Fighting in Ukraine’s east has reached the town of Zaporizhzhia, home to Europe’s largest nuclear power plant. To the horror of world leaders and the International Atomic Energy Agency (IAEA), a building inside the facility is hit by Russian shells and is set ablaze.

Miraculously, the damage does not extend to the reactors, avoiding a catastrophic nuclear release, though exchanges of gunfire and artillery around the site continue. “This is unprecedented,” says the IAEA’s director general, Rafael Mariano Grossi. “Completely uncharted waters.”

The US ambassador to the UN, Linda Thomas-Greenfield, tells the security council the world has “narrowly averted a nuclear catastrophe”.

In Mariupol, another disaster is taking shape. Hundreds of civilians have already died in shelling since the beginning of the war. The city is surrounded and its mayor, Vadym Boichenko, announces remaining residents no longer have heat, running water or electricity.

Roman Abramovich, one of the world’s richest men, whose ownership of Chelsea football club has revolutionised the English Premier League, has his assets frozen and is banned from travelling to Britain.

The sanctions against the oligarch – whose ties to Putin have been the subject of warnings for years – signal what campaigners hope is the end of London’s three-decade embrace of dirty Russian money.

The number of Ukrainians who have fled their country passes 2 million, in the fastest-growing refugee crisis in Europe since the second world war.

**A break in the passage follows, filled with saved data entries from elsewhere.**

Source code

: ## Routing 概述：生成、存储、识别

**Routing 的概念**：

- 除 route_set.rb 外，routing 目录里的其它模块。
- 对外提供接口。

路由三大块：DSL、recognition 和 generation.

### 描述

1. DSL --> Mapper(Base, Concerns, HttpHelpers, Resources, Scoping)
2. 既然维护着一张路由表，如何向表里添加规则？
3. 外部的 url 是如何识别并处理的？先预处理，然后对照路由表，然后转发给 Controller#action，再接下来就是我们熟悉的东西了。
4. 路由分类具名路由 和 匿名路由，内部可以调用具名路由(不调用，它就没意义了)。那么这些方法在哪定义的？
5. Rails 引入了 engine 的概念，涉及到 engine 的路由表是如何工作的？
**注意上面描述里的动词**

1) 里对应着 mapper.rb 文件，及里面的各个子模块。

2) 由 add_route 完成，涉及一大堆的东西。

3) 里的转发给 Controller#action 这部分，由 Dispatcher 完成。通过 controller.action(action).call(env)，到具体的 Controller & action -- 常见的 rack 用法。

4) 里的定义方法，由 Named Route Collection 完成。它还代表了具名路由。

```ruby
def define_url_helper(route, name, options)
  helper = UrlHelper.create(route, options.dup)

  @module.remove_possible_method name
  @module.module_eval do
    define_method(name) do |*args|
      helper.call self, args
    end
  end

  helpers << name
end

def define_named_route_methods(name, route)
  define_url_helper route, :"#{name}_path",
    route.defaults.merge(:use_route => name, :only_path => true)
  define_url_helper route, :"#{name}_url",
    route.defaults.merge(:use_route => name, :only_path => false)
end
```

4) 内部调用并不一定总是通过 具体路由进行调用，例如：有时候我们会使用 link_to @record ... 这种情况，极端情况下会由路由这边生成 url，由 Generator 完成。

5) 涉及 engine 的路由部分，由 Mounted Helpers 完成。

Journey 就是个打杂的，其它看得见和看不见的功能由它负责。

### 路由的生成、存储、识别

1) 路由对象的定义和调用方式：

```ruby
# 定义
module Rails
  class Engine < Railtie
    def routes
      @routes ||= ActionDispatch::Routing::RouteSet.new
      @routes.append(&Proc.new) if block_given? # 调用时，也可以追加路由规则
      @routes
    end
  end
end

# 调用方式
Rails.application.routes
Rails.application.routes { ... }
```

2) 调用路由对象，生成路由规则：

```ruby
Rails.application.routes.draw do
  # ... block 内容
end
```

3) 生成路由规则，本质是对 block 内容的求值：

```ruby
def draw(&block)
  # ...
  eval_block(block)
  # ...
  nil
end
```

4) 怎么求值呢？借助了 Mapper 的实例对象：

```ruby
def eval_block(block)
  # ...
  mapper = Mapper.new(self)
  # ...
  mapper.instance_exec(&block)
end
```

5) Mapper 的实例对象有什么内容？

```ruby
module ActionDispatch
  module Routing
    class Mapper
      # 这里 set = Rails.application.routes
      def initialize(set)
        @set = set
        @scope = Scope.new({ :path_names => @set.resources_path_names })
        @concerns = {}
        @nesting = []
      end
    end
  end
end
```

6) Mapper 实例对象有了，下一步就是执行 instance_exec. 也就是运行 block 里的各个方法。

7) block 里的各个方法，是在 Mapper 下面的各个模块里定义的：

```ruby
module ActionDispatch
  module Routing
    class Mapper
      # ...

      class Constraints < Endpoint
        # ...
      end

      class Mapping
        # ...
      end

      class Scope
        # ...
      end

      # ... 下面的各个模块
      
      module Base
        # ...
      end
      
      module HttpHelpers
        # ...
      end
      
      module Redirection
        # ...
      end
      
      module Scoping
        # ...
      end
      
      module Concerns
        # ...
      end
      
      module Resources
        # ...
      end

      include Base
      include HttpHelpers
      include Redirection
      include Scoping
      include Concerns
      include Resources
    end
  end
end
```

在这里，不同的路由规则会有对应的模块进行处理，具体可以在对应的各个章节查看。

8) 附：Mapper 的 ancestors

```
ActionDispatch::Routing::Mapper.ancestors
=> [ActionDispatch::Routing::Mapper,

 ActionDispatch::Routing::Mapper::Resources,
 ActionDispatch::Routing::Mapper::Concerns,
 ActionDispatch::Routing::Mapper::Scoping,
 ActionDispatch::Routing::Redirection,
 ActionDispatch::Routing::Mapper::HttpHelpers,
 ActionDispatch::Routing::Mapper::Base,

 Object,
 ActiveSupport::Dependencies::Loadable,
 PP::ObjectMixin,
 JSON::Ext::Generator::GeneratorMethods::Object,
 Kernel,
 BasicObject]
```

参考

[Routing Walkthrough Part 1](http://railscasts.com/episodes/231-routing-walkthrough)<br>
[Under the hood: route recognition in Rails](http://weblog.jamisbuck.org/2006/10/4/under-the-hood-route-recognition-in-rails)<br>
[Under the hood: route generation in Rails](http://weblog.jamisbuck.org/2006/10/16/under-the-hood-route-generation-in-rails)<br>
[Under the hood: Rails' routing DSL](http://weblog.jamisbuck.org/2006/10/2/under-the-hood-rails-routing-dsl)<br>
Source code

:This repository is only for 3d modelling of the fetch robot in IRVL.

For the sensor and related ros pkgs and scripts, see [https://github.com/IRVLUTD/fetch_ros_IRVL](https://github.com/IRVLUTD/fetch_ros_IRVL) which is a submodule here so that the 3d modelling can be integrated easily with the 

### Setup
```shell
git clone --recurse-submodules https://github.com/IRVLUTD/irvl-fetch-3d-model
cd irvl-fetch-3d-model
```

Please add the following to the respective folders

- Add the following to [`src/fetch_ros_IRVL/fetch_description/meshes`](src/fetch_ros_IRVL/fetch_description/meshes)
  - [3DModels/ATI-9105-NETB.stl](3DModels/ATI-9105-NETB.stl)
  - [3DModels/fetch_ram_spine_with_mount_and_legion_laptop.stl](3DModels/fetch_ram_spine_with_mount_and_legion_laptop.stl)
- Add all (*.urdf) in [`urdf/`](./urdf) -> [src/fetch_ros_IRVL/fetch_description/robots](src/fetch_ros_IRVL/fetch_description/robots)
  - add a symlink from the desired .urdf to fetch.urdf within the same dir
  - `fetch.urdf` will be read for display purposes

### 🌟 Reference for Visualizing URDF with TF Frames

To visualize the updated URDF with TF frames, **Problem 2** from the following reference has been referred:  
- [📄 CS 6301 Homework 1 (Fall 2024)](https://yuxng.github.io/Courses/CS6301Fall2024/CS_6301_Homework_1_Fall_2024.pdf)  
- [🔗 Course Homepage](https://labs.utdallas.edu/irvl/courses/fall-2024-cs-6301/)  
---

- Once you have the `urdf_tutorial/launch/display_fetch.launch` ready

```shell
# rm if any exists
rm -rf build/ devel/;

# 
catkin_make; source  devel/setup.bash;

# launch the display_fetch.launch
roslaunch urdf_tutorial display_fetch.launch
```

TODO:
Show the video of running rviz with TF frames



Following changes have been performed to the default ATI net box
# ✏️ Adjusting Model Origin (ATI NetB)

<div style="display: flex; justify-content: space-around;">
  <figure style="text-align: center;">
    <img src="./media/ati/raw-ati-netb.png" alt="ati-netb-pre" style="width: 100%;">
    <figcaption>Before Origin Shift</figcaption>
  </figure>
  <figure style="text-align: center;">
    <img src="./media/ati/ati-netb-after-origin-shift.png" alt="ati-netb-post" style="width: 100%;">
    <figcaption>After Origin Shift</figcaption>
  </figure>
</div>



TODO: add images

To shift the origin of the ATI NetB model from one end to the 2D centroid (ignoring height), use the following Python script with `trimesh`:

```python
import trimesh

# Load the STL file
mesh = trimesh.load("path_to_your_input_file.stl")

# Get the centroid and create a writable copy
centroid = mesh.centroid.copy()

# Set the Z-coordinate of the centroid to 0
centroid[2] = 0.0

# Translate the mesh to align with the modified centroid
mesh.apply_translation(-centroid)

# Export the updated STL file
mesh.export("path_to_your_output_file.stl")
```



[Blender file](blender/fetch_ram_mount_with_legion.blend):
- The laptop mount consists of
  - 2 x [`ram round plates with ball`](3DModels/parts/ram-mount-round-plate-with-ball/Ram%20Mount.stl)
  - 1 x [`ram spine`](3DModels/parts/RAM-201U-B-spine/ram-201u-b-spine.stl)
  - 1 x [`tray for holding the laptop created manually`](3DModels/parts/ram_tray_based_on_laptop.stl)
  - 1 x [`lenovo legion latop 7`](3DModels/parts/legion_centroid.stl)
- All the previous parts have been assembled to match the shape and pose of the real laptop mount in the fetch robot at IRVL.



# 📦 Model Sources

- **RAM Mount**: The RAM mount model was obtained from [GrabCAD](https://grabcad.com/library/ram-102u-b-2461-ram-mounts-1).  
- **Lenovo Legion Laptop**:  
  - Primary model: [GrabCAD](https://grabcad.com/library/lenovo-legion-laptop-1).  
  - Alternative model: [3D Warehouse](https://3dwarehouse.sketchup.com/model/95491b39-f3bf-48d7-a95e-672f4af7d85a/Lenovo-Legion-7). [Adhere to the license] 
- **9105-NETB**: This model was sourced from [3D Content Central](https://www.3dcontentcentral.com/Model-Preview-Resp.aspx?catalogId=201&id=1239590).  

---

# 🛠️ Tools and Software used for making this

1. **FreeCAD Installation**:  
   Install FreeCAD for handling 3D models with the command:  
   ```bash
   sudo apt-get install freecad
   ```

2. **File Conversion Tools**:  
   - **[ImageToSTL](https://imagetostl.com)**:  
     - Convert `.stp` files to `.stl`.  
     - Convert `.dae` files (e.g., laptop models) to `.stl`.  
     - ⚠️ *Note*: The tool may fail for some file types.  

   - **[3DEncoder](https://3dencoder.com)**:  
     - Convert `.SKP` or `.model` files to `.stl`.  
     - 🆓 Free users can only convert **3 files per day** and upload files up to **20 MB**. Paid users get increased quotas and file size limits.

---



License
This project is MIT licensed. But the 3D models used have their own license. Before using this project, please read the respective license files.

Russia’s attempt to push its forces towards Kyiv has hit a snag. Ukrainian forces have blown up bridges and flooded plains, forcing the bulk of columns on to a few narrow roads. The result has been a predictable traffic jam. But after a few days, forces appear to be regrouping for an assault on the capital.

Kyiv is awash with anti-tank weapons, barricades and armed men. Ksienich has survived, and is stunned at the transformation of his home city, preparing for a battle “that could be compared to the battle for Kyiv in the second world war”.

Ukraine is receiving equipment donated from around the world, including sniper scopes manufactured by the glass and crystals firm Swarovski. “It costs thousands of dollars,” he marvels.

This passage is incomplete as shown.